Start of Provided entries

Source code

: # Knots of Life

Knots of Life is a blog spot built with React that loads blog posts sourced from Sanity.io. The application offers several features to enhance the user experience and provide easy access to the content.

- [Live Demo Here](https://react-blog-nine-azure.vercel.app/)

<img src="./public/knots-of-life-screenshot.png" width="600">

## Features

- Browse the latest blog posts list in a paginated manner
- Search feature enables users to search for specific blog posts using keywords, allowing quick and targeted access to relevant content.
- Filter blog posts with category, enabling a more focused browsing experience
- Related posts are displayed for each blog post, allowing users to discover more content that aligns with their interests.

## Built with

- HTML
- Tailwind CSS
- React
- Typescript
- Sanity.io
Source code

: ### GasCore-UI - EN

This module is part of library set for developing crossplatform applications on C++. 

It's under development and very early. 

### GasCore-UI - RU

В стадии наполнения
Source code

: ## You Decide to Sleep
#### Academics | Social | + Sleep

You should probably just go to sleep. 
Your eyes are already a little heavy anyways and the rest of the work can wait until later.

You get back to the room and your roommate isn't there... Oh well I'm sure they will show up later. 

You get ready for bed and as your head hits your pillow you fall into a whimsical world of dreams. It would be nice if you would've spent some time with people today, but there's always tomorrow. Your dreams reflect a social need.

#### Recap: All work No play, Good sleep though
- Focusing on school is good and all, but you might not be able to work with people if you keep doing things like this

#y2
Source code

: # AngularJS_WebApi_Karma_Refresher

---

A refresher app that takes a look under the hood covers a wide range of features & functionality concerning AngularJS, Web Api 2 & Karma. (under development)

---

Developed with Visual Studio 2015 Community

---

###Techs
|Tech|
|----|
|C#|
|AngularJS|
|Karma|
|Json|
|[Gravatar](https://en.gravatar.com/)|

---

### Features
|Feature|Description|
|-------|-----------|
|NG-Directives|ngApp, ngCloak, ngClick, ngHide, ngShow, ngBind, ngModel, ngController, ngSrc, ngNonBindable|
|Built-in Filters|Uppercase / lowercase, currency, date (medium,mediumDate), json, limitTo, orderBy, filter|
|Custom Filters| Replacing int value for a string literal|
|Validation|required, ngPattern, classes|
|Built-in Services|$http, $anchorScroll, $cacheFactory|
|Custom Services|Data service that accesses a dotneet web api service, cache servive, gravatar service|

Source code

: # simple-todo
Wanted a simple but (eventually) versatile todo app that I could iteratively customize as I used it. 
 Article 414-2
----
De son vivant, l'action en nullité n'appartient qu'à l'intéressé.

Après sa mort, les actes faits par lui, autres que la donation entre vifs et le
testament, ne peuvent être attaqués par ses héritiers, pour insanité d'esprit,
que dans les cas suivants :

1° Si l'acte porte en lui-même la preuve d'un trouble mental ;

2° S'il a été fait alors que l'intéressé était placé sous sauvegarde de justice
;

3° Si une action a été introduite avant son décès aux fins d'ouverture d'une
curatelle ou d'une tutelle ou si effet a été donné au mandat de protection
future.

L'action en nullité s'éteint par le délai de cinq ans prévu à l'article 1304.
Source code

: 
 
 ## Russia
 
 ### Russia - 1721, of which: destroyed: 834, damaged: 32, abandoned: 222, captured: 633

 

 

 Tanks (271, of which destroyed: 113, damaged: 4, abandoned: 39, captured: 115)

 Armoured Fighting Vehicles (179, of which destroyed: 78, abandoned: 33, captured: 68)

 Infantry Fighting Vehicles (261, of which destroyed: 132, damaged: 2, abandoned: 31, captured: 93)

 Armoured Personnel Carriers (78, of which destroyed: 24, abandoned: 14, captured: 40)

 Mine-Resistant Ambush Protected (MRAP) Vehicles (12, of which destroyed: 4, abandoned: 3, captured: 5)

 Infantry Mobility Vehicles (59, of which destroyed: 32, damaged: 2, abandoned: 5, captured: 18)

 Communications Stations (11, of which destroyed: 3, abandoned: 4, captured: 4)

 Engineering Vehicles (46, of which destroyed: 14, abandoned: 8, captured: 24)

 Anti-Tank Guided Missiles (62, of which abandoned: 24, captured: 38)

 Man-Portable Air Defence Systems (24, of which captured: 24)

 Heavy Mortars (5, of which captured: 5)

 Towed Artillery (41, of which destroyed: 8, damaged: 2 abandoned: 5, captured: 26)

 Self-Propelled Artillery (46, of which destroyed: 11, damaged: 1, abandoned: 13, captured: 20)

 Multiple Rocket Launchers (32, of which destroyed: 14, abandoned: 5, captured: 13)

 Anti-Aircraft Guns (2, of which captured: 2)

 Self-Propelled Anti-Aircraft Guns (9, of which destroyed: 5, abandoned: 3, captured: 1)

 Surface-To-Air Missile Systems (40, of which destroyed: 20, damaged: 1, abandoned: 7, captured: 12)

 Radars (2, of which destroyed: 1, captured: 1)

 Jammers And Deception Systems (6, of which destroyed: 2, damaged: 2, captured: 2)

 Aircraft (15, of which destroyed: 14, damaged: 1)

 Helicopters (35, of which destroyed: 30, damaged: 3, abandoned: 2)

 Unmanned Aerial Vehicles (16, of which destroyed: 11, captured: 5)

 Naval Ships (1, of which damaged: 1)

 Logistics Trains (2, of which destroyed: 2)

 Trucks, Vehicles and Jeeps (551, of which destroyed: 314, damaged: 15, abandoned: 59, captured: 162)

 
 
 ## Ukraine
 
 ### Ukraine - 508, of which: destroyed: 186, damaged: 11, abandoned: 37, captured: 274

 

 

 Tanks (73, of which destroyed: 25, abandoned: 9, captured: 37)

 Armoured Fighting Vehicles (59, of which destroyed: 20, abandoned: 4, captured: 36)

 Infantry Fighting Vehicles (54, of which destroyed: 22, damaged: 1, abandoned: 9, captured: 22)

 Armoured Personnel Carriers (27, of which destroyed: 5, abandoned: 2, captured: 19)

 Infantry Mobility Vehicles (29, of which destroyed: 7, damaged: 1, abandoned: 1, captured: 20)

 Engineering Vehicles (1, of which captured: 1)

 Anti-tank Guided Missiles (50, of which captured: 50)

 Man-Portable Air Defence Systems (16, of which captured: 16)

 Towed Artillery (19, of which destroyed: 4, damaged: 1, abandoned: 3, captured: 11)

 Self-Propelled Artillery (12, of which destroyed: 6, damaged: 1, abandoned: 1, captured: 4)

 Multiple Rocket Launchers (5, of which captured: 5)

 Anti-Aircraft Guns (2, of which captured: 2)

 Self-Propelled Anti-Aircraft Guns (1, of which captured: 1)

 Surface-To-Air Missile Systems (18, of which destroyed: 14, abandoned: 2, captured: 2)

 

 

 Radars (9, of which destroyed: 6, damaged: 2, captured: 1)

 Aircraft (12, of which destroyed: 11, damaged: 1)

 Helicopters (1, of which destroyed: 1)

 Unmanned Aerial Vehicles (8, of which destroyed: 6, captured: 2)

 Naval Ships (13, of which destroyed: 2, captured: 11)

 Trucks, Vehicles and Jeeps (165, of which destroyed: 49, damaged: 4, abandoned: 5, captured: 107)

End of Provided entries

| Exercise aim |
The records above should be returned exactly.

| Answer to this task |
Source code

: # Knots of Life

Knots of Life is a blog spot built with React that loads blog posts sourced from Sanity.io. The application offers several features to enhance the user experience and provide easy access to the content.

- [Live Demo Here](https://react-blog-nine-azure.vercel.app/)

<img src="./public/knots-of-life-screenshot.png" width="600">

## Features

- Browse the latest blog posts list in a paginated manner
- Search feature enables users to search for specific blog posts using keywords, allowing quick and targeted access to relevant content.
- Filter blog posts with category, enabling a more focused browsing experience
- Related posts are displayed for each blog post, allowing users to discover more content that aligns with their interests.

## Built with

- HTML
- Tailwind CSS
- React
- Typescript
- Sanity.io
Source code

: ### GasCore-UI - EN

This module is part of library set for developing crossplatform applications on C++. 

It's under development and very early. 

### GasCore-UI - RU

В стадии наполнения
Source code

: ## You Decide to Sleep
#### Academics | Social | + Sleep

You should probably just go to sleep. 
Your eyes are already a little heavy anyways and the rest of the work can wait until later.

You get back to the room and your roommate isn't there... Oh well I'm sure they will show up later. 

You get ready for bed and as your head hits your pillow you fall into a whimsical world of dreams. It would be nice if you would've spent some time with people today, but there's always tomorrow. Your dreams reflect a social need.

#### Recap: All work No play, Good sleep though
- Focusing on school is good and all, but you might not be able to work with people if you keep doing things like this

#y2
Source code

: # AngularJS_WebApi_Karma_Refresher

---

A refresher app that takes a look under the hood covers a wide range of features & functionality concerning AngularJS, Web Api 2 & Karma. (under development)

---

Developed with Visual Studio 2015 Community

---

###Techs
|Tech|
|----|
|C#|
|AngularJS|
|Karma|
|Json|
|[Gravatar](https://en.gravatar.com/)|

---

### Features
|Feature|Description|
|-------|-----------|
|NG-Directives|ngApp, ngCloak, ngClick, ngHide, ngShow, ngBind, ngModel, ngController, ngSrc, ngNonBindable|
|Built-in Filters|Uppercase / lowercase, currency, date (medium,mediumDate), json, limitTo, orderBy, filter|
|Custom Filters| Replacing int value for a string literal|
|Validation|required, ngPattern, classes|
|Built-in Services|$http, $anchorScroll, $cacheFactory|
|Custom Services|Data service that accesses a dotneet web api service, cache servive, gravatar service|

Source code

: # simple-todo
Wanted a simple but (eventually) versatile todo app that I could iteratively customize as I used it. 
 Article 414-2
----
De son vivant, l'action en nullité n'appartient qu'à l'intéressé.

Après sa mort, les actes faits par lui, autres que la donation entre vifs et le
testament, ne peuvent être attaqués par ses héritiers, pour insanité d'esprit,
que dans les cas suivants :

1° Si l'acte porte en lui-même la preuve d'un trouble mental ;

2° S'il a été fait alors que l'intéressé était placé sous sauvegarde de justice
;

3° Si une action a été introduite avant son décès aux fins d'ouverture d'une
curatelle ou d'une tutelle ou si effet a été donné au mandat de protection
future.

L'action en nullité s'éteint par le délai de cinq ans prévu à l'article 1304.
Source code

: 
 
 ## Russia
 
 ### Russia - 1721, of which: destroyed: 834, damaged: 32, abandoned: 222, captured: 633

 

 

 Tanks (271, of which destroyed: 113, damaged: 4, abandoned: 39, captured: 115)

 Armoured Fighting Vehicles (179, of which destroyed: 78, abandoned: 33, captured: 68)

 Infantry Fighting Vehicles (261, of which destroyed: 132, damaged: 2, abandoned: 31, captured: 93)

 Armoured Personnel Carriers (78, of which destroyed: 24, abandoned: 14, captured: 40)

 Mine-Resistant Ambush Protected (MRAP) Vehicles (12, of which destroyed: 4, abandoned: 3, captured: 5)

 Infantry Mobility Vehicles (59, of which destroyed: 32, damaged: 2, abandoned: 5, captured: 18)

 Communications Stations (11, of which destroyed: 3, abandoned: 4, captured: 4)

 Engineering Vehicles (46, of which destroyed: 14, abandoned: 8, captured: 24)

 Anti-Tank Guided Missiles (62, of which abandoned: 24, captured: 38)

 Man-Portable Air Defence Systems (24, of which captured: 24)

 Heavy Mortars (5, of which captured: 5)

 Towed Artillery (41, of which destroyed: 8, damaged: 2 abandoned: 5, captured: 26)

 Self-Propelled Artillery (46, of which destroyed: 11, damaged: 1, abandoned: 13, captured: 20)

 Multiple Rocket Launchers (32, of which destroyed: 14, abandoned: 5, captured: 13)

 Anti-Aircraft Guns (2, of which captured: 2)

 Self-Propelled Anti-Aircraft Guns (9, of which destroyed: 5, abandoned: 3, captured: 1)

 Surface-To-Air Missile Systems (40, of which destroyed: 20, damaged: 1, abandoned: 7, captured: 12)

 Radars (2, of which destroyed: 1, captured: 1)

 Jammers And Deception Systems (6, of which destroyed: 2, damaged: 2, captured: 2)

 Aircraft (15, of which destroyed: 14, damaged: 1)

 Helicopters (35, of which destroyed: 30, damaged: 3, abandoned: 2)

 Unmanned Aerial Vehicles (16, of which destroyed: 11, captured: 5)

 Naval Ships (1, of which damaged: 1)

 Logistics Trains (2, of which destroyed: 2)

 Trucks, Vehicles and Jeeps (551, of which destroyed: 314, damaged: 15, abandoned: 59, captured: 162)

 
 
 ## Ukraine
 
 ### Ukraine - 508, of which: destroyed: 186, damaged: 11, abandoned: 37, captured: 274

 

 

 Tanks (73, of which destroyed: 25, abandoned: 9, captured: 37)

 Armoured Fighting Vehicles (59, of which destroyed: 20, abandoned: 4, captured: 36)

 Infantry Fighting Vehicles (54, of which destroyed: 22, damaged: 1, abandoned: 9, captured: 22)

 Armoured Personnel Carriers (27, of which destroyed: 5, abandoned: 2, captured: 19)

 Infantry Mobility Vehicles (29, of which destroyed: 7, damaged: 1, abandoned: 1, captured: 20)

 Engineering Vehicles (1, of which captured: 1)

 Anti-tank Guided Missiles (50, of which captured: 50)

 Man-Portable Air Defence Systems (16, of which captured: 16)

 Towed Artillery (19, of which destroyed: 4, damaged: 1, abandoned: 3, captured: 11)

 Self-Propelled Artillery (12, of which destroyed: 6, damaged: 1, abandoned: 1, captured: 4)

 Multiple Rocket Launchers (5, of which captured: 5)

 Anti-Aircraft Guns (2, of which captured: 2)

 Self-Propelled Anti-Aircraft Guns (1, of which captured: 1)

 Surface-To-Air Missile Systems (18, of which destroyed: 14, abandoned: 2, captured: 2)

 

 

 Radars (9, of which destroyed: 6, damaged: 2, captured: 1)

 Aircraft (12, of which destroyed: 11, damaged: 1)

 Helicopters (1, of which destroyed: 1)

 Unmanned Aerial Vehicles (8, of which destroyed: 6, captured: 2)

 Naval Ships (13, of which destroyed: 2, captured: 11)

 Trucks, Vehicles and Jeeps (165, of which destroyed: 49, damaged: 4, abandoned: 5, captured: 107)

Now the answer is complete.